The most important strategic spending shift Democrats can make is redirecting massive amounts of money away from paid advertising and towards a permanent staff presence on the ground in strategic regions of battleground states. Howard Dean was on the right track in 2005. Going forward, that strategy needs to be sharpened using the lens of the country’s changing demographics to align the party’s investments with the areas that will see the largest growth of Democratic-leaning voters. The Democratic Party needs to have year-round organizers developing relationships and working in close concert with community-based organizations and leaders to strengthen their capacity to communicate with and mobilize voters.
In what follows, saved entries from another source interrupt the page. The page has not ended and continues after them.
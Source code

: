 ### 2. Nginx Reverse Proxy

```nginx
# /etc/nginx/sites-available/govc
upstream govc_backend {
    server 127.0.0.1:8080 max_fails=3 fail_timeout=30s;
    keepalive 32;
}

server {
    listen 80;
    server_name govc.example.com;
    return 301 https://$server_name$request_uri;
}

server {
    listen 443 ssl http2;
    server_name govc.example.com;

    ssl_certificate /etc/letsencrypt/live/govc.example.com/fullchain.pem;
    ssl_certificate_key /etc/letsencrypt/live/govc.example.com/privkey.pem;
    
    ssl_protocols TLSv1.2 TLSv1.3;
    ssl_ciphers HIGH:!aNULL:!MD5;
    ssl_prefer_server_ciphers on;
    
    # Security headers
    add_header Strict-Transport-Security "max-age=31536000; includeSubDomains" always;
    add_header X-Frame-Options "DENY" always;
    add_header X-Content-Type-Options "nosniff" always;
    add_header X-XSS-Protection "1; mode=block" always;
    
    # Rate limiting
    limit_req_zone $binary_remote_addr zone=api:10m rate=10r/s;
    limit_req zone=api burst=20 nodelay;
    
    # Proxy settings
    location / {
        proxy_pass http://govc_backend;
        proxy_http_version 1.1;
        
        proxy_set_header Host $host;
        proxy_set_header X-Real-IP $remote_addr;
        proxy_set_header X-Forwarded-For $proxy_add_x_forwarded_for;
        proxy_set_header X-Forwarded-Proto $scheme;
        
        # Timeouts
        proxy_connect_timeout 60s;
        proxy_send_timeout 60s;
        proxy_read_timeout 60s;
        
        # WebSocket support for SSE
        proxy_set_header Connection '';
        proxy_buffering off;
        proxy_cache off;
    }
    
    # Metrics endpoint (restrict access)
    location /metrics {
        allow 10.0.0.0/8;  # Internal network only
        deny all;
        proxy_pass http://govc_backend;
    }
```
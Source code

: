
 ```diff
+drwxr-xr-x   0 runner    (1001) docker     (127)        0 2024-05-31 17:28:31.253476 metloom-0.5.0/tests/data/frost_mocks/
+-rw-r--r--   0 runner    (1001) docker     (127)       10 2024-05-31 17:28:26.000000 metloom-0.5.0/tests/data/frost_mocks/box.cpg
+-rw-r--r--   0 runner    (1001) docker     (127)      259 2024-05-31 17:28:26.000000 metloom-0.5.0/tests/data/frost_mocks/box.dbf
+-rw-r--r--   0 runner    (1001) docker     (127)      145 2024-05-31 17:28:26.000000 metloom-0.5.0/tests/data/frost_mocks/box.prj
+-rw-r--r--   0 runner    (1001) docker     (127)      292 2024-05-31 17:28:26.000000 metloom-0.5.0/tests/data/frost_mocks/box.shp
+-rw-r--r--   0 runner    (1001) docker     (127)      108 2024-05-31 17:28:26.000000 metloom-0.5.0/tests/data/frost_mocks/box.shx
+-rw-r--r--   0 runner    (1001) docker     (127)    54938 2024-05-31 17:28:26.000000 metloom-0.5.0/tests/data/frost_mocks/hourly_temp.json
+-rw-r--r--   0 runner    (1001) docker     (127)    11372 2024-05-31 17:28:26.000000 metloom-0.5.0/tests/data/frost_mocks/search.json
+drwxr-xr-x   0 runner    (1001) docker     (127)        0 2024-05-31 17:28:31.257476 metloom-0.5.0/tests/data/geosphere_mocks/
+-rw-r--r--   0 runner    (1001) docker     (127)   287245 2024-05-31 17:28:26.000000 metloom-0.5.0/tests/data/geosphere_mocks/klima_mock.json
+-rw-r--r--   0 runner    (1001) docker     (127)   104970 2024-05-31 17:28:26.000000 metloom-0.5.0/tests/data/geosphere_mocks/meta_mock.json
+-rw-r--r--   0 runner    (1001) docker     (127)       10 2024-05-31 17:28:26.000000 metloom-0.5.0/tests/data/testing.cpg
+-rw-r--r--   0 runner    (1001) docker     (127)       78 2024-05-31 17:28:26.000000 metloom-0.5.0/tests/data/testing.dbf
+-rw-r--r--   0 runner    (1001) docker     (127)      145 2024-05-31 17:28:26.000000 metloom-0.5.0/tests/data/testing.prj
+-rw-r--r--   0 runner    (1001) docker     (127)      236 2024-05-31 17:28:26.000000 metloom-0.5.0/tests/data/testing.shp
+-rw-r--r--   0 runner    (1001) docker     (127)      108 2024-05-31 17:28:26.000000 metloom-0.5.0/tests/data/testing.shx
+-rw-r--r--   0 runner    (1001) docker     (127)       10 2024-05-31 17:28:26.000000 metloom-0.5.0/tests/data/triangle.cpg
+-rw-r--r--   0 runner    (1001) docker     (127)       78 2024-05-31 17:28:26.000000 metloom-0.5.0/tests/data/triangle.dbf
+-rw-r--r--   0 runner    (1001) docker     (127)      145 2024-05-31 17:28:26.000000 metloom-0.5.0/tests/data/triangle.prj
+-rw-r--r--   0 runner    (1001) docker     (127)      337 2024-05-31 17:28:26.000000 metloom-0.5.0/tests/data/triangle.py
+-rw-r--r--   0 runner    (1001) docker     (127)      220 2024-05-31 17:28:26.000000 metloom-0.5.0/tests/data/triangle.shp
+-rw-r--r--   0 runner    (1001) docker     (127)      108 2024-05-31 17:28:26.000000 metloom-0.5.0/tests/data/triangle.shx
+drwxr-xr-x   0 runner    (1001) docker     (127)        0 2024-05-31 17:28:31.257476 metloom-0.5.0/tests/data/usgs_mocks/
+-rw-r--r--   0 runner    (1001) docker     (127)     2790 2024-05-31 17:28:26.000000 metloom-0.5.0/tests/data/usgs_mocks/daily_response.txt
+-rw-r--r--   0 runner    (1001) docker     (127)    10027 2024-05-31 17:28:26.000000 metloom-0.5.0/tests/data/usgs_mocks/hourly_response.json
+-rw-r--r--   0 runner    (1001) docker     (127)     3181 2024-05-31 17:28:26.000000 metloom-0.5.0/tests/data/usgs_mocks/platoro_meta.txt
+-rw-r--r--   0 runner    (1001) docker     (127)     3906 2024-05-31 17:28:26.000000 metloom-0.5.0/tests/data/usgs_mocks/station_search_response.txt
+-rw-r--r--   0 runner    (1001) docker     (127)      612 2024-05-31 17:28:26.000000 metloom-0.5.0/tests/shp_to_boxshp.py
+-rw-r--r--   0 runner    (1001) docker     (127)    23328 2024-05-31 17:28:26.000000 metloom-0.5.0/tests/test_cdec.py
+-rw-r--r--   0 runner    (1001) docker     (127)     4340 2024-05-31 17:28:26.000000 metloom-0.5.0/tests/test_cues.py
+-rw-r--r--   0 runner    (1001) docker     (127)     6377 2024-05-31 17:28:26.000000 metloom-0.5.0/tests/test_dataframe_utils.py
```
Democratize the Democratic Party

For a party with the word “Democratic” in its name, the DNC has historically operated in a disappointingly opaque, inaccessible, and unaccountable fashion. As a result, the millions of people who entrust the party with their votes, money, and volunteer time have little input into the priorities, policies, and activities of the institution that purports to represent them. This is not only wrong on general principle, but it ignores the imperative of building the kind of strong, passionate, engaged grassroots constituency that is necessary to transform a nation.

The first step the next chair should take to fix this problem is to conduct a transparent and brutally honest assessment of exactly what happened in 2016. There are a lot of misunderstandings, incorrect conclusions, and false and facile assumptions floating around and influencing preliminary plans for progressives in the future. One such myth, for example, is that millions of voters abandoned Democrats and flocked to the Trump campaign, when in fact Clinton got just about the same number of votes that Obama did in 2012 (Trump exceeded Romney’s 2012 numbers by 2 million votes, and third-party candidates received 5 million more votes than they did in 2016). Understanding exactly what happened and why is an essential first step to winning back the White House.

In addition to the autopsy, the DNC should abandon the penchant for secrecy and embrace the principles of transparency and accountability that helped inspire and engage millions of people to participate in the 2008 Obama campaign. During that effort, David Plouffe provided regular updates via YouTube on campaign strategy and progress. With today’s tech tools, electronic town-hall meetings could be held on a quarterly basis, supplemented by in-person reports and strategy sessions across the country during the course of the year.

Embracing these best practices of organizational functioning will deepen the confidence of Democrats across the country and motivate them to continue to contribute their time and money in the months and years ahead.

These are dark days in American politics, but Democrats and progressives must never forget that we are in fact the majority of people in this country. Each of the last three presidential elections have proved that there is a new American majority consisting of the overwhelming majority of people of color and a meaningful minority of whites who vote progressive. The mission of the DNC and its next chair is to start now to put in place the infrastructure to translate that population majority into an electoral majority in enough states to win back the White House and Congress so that we can continue to build a vibrant, just, inclusive multiracial society. That journey begins with making sure the next DNC chair has the skills, experience, strategy and sophistication to lead us on that journey. We’ll ask them these questions and more on Monday.